#### [Task directions]
Every record below should be copied exactly, with the pictures left out.

(Material provided begins)

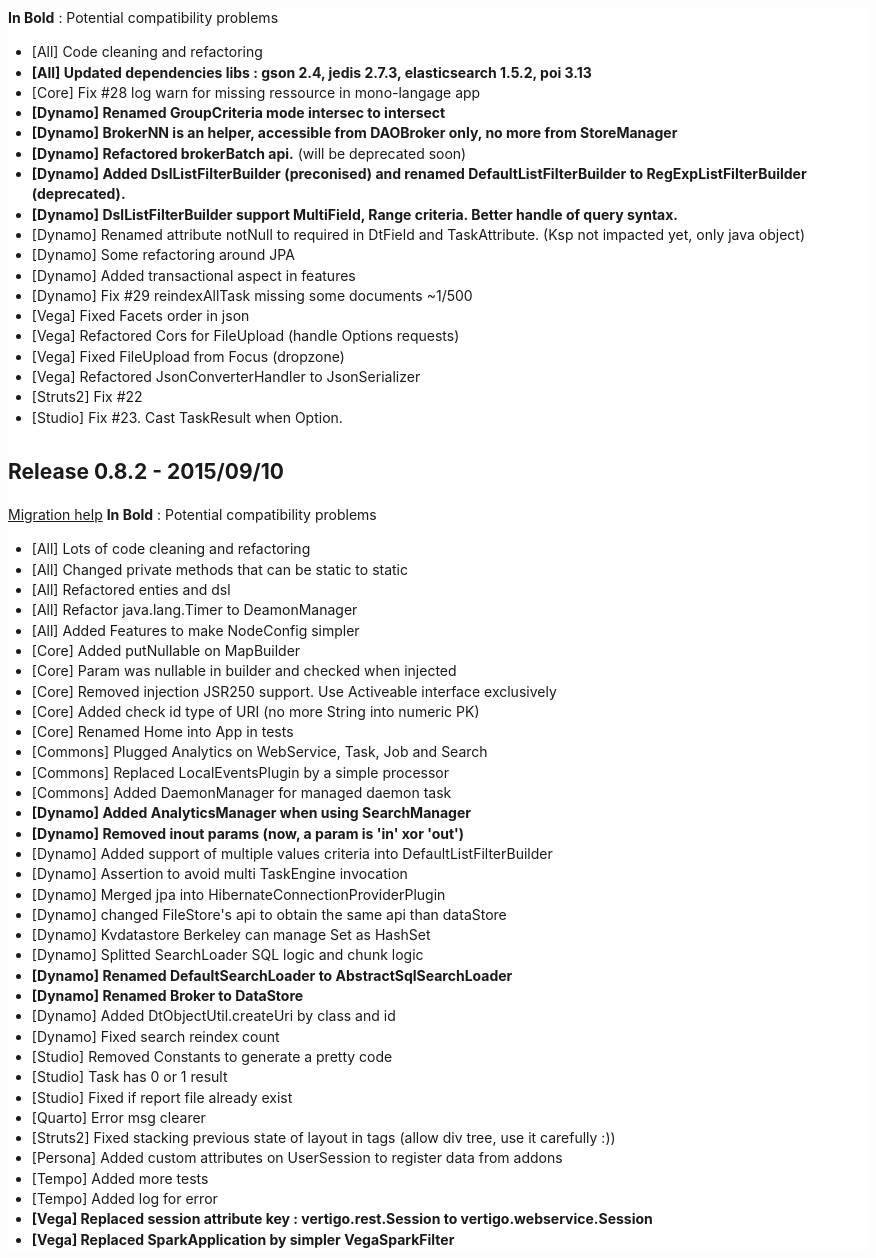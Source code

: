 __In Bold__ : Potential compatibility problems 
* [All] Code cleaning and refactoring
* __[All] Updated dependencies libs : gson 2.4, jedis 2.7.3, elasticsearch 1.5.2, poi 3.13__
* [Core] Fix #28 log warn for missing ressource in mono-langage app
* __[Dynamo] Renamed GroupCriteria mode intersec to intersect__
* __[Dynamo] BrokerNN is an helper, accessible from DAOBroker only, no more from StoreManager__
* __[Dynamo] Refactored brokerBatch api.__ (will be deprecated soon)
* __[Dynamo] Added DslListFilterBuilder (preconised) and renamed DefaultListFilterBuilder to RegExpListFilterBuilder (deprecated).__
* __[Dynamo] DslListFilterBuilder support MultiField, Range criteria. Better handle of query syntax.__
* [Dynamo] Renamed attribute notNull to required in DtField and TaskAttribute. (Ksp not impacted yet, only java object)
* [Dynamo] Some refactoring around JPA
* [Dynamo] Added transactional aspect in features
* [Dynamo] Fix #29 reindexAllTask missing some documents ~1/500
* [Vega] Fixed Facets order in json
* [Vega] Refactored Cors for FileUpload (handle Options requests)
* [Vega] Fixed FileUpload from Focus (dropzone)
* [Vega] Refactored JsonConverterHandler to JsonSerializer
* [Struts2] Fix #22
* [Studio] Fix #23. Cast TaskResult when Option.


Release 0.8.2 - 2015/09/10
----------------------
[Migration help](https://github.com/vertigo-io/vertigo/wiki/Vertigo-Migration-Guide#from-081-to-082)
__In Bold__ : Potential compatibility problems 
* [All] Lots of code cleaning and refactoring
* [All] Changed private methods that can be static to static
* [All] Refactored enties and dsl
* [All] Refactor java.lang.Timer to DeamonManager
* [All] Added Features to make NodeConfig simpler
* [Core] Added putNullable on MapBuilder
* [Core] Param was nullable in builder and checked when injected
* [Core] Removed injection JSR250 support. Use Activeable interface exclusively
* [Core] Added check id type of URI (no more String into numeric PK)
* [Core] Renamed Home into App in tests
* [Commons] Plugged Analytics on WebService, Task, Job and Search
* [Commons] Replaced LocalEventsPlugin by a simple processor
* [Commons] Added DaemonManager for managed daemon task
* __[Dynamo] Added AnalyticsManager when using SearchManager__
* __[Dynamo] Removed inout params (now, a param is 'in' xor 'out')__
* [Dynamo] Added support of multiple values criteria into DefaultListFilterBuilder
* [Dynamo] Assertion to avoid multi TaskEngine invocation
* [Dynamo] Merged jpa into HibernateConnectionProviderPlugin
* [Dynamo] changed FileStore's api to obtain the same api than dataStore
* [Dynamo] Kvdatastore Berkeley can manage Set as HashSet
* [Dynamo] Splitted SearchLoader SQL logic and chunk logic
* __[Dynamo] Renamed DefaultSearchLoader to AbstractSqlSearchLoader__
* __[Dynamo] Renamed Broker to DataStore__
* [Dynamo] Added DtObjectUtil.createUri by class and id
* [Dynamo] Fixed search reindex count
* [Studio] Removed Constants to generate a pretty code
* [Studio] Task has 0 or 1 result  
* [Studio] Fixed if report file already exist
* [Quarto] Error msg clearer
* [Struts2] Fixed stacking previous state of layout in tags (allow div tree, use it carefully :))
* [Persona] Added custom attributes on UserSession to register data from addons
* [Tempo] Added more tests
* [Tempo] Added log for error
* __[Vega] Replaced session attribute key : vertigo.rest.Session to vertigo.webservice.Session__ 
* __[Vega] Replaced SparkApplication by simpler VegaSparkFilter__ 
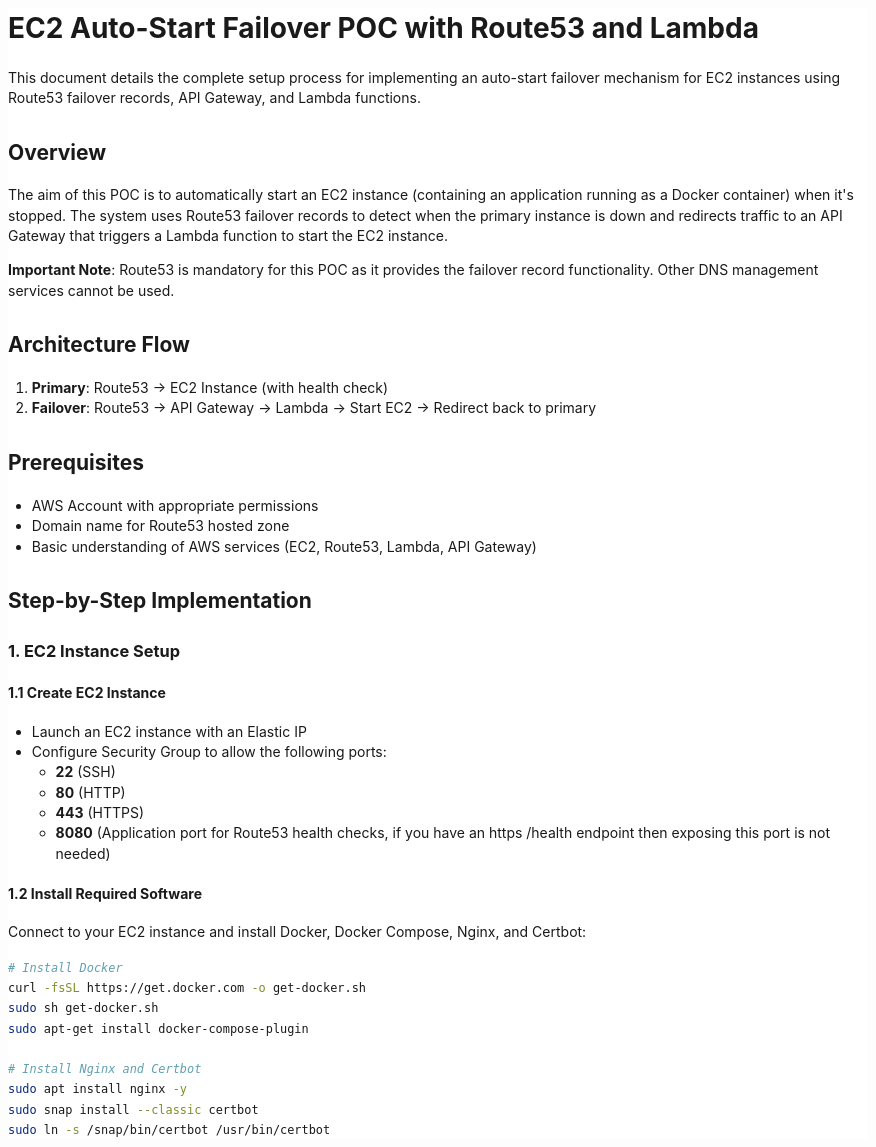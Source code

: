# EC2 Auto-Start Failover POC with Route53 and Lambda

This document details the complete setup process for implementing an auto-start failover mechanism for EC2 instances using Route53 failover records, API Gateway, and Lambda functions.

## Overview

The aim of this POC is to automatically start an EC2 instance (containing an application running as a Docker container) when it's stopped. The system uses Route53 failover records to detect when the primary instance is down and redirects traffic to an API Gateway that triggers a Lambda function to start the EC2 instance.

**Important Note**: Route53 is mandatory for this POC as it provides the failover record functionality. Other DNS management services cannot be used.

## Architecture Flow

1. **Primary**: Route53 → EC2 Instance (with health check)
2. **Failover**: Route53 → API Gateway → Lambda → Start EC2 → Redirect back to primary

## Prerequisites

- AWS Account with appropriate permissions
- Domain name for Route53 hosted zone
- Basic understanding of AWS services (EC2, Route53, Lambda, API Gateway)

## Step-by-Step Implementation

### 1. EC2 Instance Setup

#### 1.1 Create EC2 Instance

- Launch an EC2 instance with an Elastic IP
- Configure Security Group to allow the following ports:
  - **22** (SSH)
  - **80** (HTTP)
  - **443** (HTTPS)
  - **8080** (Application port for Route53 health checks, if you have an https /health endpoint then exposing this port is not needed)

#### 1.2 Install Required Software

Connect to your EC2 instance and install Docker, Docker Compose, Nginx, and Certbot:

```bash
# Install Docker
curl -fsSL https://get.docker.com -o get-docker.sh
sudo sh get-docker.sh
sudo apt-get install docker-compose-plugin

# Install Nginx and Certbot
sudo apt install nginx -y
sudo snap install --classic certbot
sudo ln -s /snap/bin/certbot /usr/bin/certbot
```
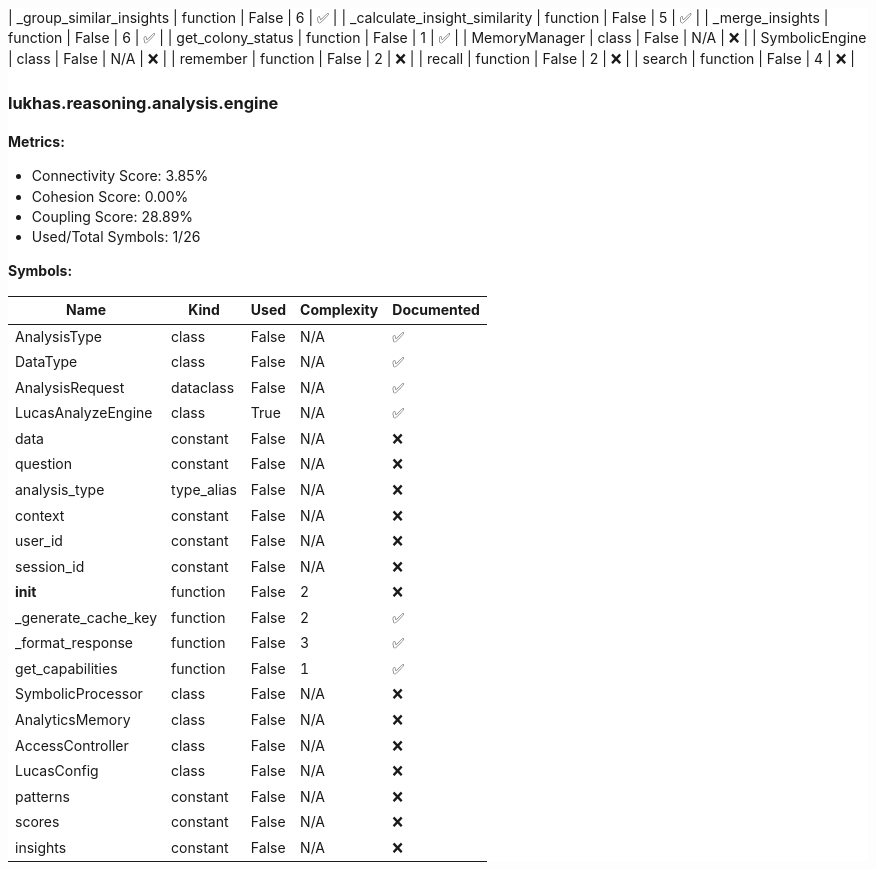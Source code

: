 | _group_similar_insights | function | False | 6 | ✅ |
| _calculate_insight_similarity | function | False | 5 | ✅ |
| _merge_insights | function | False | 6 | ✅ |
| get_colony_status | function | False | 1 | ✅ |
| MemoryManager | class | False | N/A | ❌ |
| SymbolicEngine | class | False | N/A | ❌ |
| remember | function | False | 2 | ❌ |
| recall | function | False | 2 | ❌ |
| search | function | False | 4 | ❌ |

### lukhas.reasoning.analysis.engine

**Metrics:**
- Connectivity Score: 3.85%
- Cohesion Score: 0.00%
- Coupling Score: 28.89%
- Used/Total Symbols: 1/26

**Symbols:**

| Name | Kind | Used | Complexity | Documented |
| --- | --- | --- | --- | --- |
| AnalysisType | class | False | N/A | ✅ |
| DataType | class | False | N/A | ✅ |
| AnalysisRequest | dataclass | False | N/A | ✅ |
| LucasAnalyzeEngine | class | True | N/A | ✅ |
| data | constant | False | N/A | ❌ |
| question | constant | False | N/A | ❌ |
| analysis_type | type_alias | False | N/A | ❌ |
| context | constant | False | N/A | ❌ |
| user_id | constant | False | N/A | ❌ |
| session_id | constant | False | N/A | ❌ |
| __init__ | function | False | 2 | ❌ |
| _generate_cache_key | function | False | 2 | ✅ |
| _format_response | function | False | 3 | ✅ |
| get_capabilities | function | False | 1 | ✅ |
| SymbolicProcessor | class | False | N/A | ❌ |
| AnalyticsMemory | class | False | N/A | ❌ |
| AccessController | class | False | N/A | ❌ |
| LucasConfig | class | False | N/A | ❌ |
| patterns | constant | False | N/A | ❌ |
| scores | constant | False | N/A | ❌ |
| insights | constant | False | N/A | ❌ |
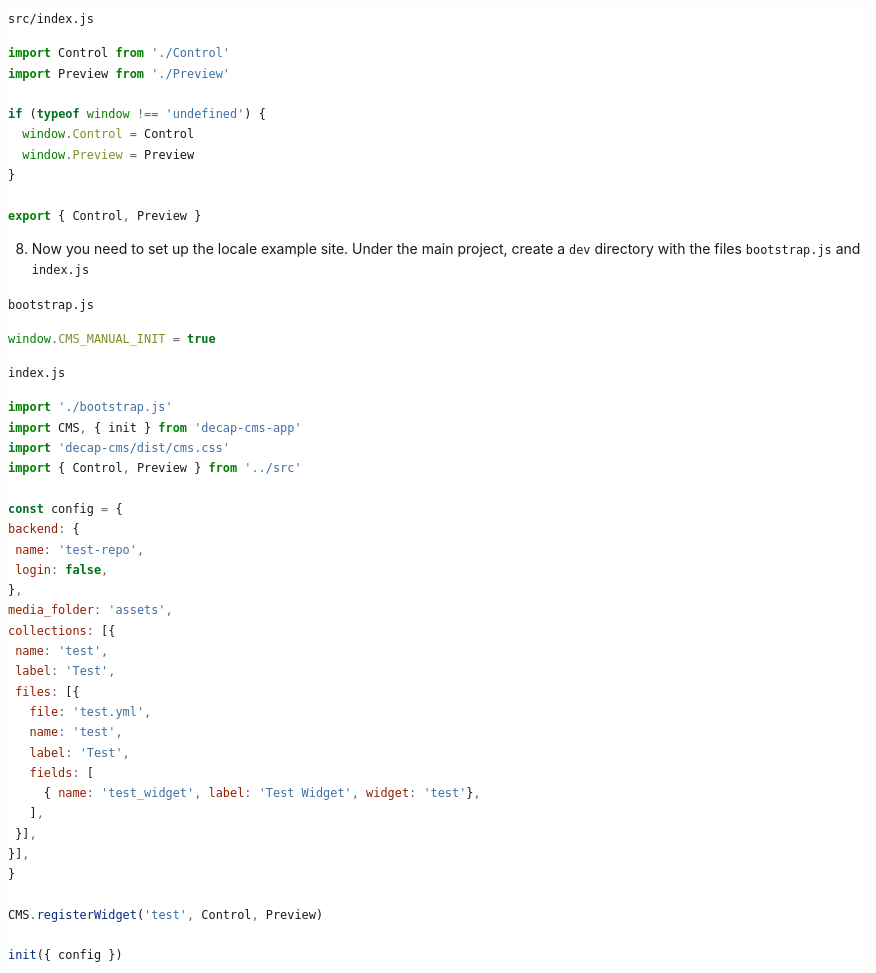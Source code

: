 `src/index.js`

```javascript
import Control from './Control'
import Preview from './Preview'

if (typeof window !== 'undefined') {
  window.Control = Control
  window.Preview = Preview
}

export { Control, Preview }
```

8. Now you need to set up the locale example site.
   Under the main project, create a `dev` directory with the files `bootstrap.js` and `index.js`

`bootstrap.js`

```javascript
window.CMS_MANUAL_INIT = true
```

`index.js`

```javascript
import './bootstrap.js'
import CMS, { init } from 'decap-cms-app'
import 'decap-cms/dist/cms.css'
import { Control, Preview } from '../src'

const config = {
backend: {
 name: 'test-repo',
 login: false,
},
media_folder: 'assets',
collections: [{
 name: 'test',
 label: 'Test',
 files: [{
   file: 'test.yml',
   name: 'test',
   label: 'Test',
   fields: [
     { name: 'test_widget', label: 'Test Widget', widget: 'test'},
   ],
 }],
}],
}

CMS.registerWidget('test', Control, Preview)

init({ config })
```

(Material provided ends)

#### [Completed task]
Source code

: __In Bold__ : Potential compatibility problems 
* [All] Code cleaning and refactoring
* __[All] Updated dependencies libs : gson 2.4, jedis 2.7.3, elasticsearch 1.5.2, poi 3.13__
* [Core] Fix #28 log warn for missing ressource in mono-langage app
* __[Dynamo] Renamed GroupCriteria mode intersec to intersect__
* __[Dynamo] BrokerNN is an helper, accessible from DAOBroker only, no more from StoreManager__
* __[Dynamo] Refactored brokerBatch api.__ (will be deprecated soon)
* __[Dynamo] Added DslListFilterBuilder (preconised) and renamed DefaultListFilterBuilder to RegExpListFilterBuilder (deprecated).__
* __[Dynamo] DslListFilterBuilder support MultiField, Range criteria. Better handle of query syntax.__
* [Dynamo] Renamed attribute notNull to required in DtField and TaskAttribute. (Ksp not impacted yet, only java object)
* [Dynamo] Some refactoring around JPA
* [Dynamo] Added transactional aspect in features
* [Dynamo] Fix #29 reindexAllTask missing some documents ~1/500
* [Vega] Fixed Facets order in json
* [Vega] Refactored Cors for FileUpload (handle Options requests)
* [Vega] Fixed FileUpload from Focus (dropzone)
* [Vega] Refactored JsonConverterHandler to JsonSerializer
* [Struts2] Fix #22
* [Studio] Fix #23. Cast TaskResult when Option.


Release 0.8.2 - 2015/09/10
----------------------
[Migration help](https://github.com/vertigo-io/vertigo/wiki/Vertigo-Migration-Guide#from-081-to-082)
__In Bold__ : Potential compatibility problems 
* [All] Lots of code cleaning and refactoring
* [All] Changed private methods that can be static to static
* [All] Refactored enties and dsl
* [All] Refactor java.lang.Timer to DeamonManager
* [All] Added Features to make NodeConfig simpler
* [Core] Added putNullable on MapBuilder
* [Core] Param was nullable in builder and checked when injected
* [Core] Removed injection JSR250 support. Use Activeable interface exclusively
* [Core] Added check id type of URI (no more String into numeric PK)
* [Core] Renamed Home into App in tests
* [Commons] Plugged Analytics on WebService, Task, Job and Search
* [Commons] Replaced LocalEventsPlugin by a simple processor
* [Commons] Added DaemonManager for managed daemon task
* __[Dynamo] Added AnalyticsManager when using SearchManager__
* __[Dynamo] Removed inout params (now, a param is 'in' xor 'out')__
* [Dynamo] Added support of multiple values criteria into DefaultListFilterBuilder
* [Dynamo] Assertion to avoid multi TaskEngine invocation
* [Dynamo] Merged jpa into HibernateConnectionProviderPlugin
* [Dynamo] changed FileStore's api to obtain the same api than dataStore
* [Dynamo] Kvdatastore Berkeley can manage Set as HashSet
* [Dynamo] Splitted SearchLoader SQL logic and chunk logic
* __[Dynamo] Renamed DefaultSearchLoader to AbstractSqlSearchLoader__
* __[Dynamo] Renamed Broker to DataStore__
* [Dynamo] Added DtObjectUtil.createUri by class and id
* [Dynamo] Fixed search reindex count
* [Studio] Removed Constants to generate a pretty code
* [Studio] Task has 0 or 1 result  
* [Studio] Fixed if report file already exist
* [Quarto] Error msg clearer
* [Struts2] Fixed stacking previous state of layout in tags (allow div tree, use it carefully :))
* [Persona] Added custom attributes on UserSession to register data from addons
* [Tempo] Added more tests
* [Tempo] Added log for error
* __[Vega] Replaced session attribute key : vertigo.rest.Session to vertigo.webservice.Session__ 
* __[Vega] Replaced SparkApplication by simpler VegaSparkFilter__ 
Source code

:# EC2 Auto-Start Failover POC with Route53 and Lambda

This document details the complete setup process for implementing an auto-start failover mechanism for EC2 instances using Route53 failover records, API Gateway, and Lambda functions.

## Overview

The aim of this POC is to automatically start an EC2 instance (containing an application running as a Docker container) when it's stopped. The system uses Route53 failover records to detect when the primary instance is down and redirects traffic to an API Gateway that triggers a Lambda function to start the EC2 instance.

**Important Note**: Route53 is mandatory for this POC as it provides the failover record functionality. Other DNS management services cannot be used.

## Architecture Flow

1. **Primary**: Route53 → EC2 Instance (with health check)
2. **Failover**: Route53 → API Gateway → Lambda → Start EC2 → Redirect back to primary

## Prerequisites

- AWS Account with appropriate permissions
- Domain name for Route53 hosted zone
- Basic understanding of AWS services (EC2, Route53, Lambda, API Gateway)

## Step-by-Step Implementation

### 1. EC2 Instance Setup

#### 1.1 Create EC2 Instance

- Launch an EC2 instance with an Elastic IP
- Configure Security Group to allow the following ports:
  - **22** (SSH)
  - **80** (HTTP)
  - **443** (HTTPS)
  - **8080** (Application port for Route53 health checks, if you have an https /health endpoint then exposing this port is not needed)

#### 1.2 Install Required Software

Connect to your EC2 instance and install Docker, Docker Compose, Nginx, and Certbot:

```bash
# Install Docker
curl -fsSL https://get.docker.com -o get-docker.sh
sudo sh get-docker.sh
sudo apt-get install docker-compose-plugin

# Install Nginx and Certbot
sudo apt install nginx -y
sudo snap install --classic certbot
sudo ln -s /snap/bin/certbot /usr/bin/certbot
```
Source code

: | _group_similar_insights | function | False | 6 | ✅ |
| _calculate_insight_similarity | function | False | 5 | ✅ |
| _merge_insights | function | False | 6 | ✅ |
| get_colony_status | function | False | 1 | ✅ |
| MemoryManager | class | False | N/A | ❌ |
| SymbolicEngine | class | False | N/A | ❌ |
| remember | function | False | 2 | ❌ |
| recall | function | False | 2 | ❌ |
| search | function | False | 4 | ❌ |

### lukhas.reasoning.analysis.engine

**Metrics:**
- Connectivity Score: 3.85%
- Cohesion Score: 0.00%
- Coupling Score: 28.89%
- Used/Total Symbols: 1/26

**Symbols:**

| Name | Kind | Used | Complexity | Documented |
| --- | --- | --- | --- | --- |
| AnalysisType | class | False | N/A | ✅ |
| DataType | class | False | N/A | ✅ |
| AnalysisRequest | dataclass | False | N/A | ✅ |
| LucasAnalyzeEngine | class | True | N/A | ✅ |
| data | constant | False | N/A | ❌ |
| question | constant | False | N/A | ❌ |
| analysis_type | type_alias | False | N/A | ❌ |
| context | constant | False | N/A | ❌ |
| user_id | constant | False | N/A | ❌ |
| session_id | constant | False | N/A | ❌ |
| __init__ | function | False | 2 | ❌ |
| _generate_cache_key | function | False | 2 | ✅ |
| _format_response | function | False | 3 | ✅ |
| get_capabilities | function | False | 1 | ✅ |
| SymbolicProcessor | class | False | N/A | ❌ |
| AnalyticsMemory | class | False | N/A | ❌ |
| AccessController | class | False | N/A | ❌ |
| LucasConfig | class | False | N/A | ❌ |
| patterns | constant | False | N/A | ❌ |
| scores | constant | False | N/A | ❌ |
| insights | constant | False | N/A | ❌ |
Source code

: `src/index.js`

```javascript
import Control from './Control'
import Preview from './Preview'

if (typeof window !== 'undefined') {
  window.Control = Control
  window.Preview = Preview
}

export { Control, Preview }
```

8. Now you need to set up the locale example site.
   Under the main project, create a `dev` directory with the files `bootstrap.js` and `index.js`

`bootstrap.js`

```javascript
window.CMS_MANUAL_INIT = true
```

`index.js`

```javascript
import './bootstrap.js'
import CMS, { init } from 'decap-cms-app'
import 'decap-cms/dist/cms.css'
import { Control, Preview } from '../src'

const config = {
backend: {
 name: 'test-repo',
 login: false,
},
media_folder: 'assets',
collections: [{
 name: 'test',
 label: 'Test',
 files: [{
   file: 'test.yml',
   name: 'test',
   label: 'Test',
   fields: [
     { name: 'test_widget', label: 'Test Widget', widget: 'test'},
   ],
 }],
}],
}

CMS.registerWidget('test', Control, Preview)

init({ config })
```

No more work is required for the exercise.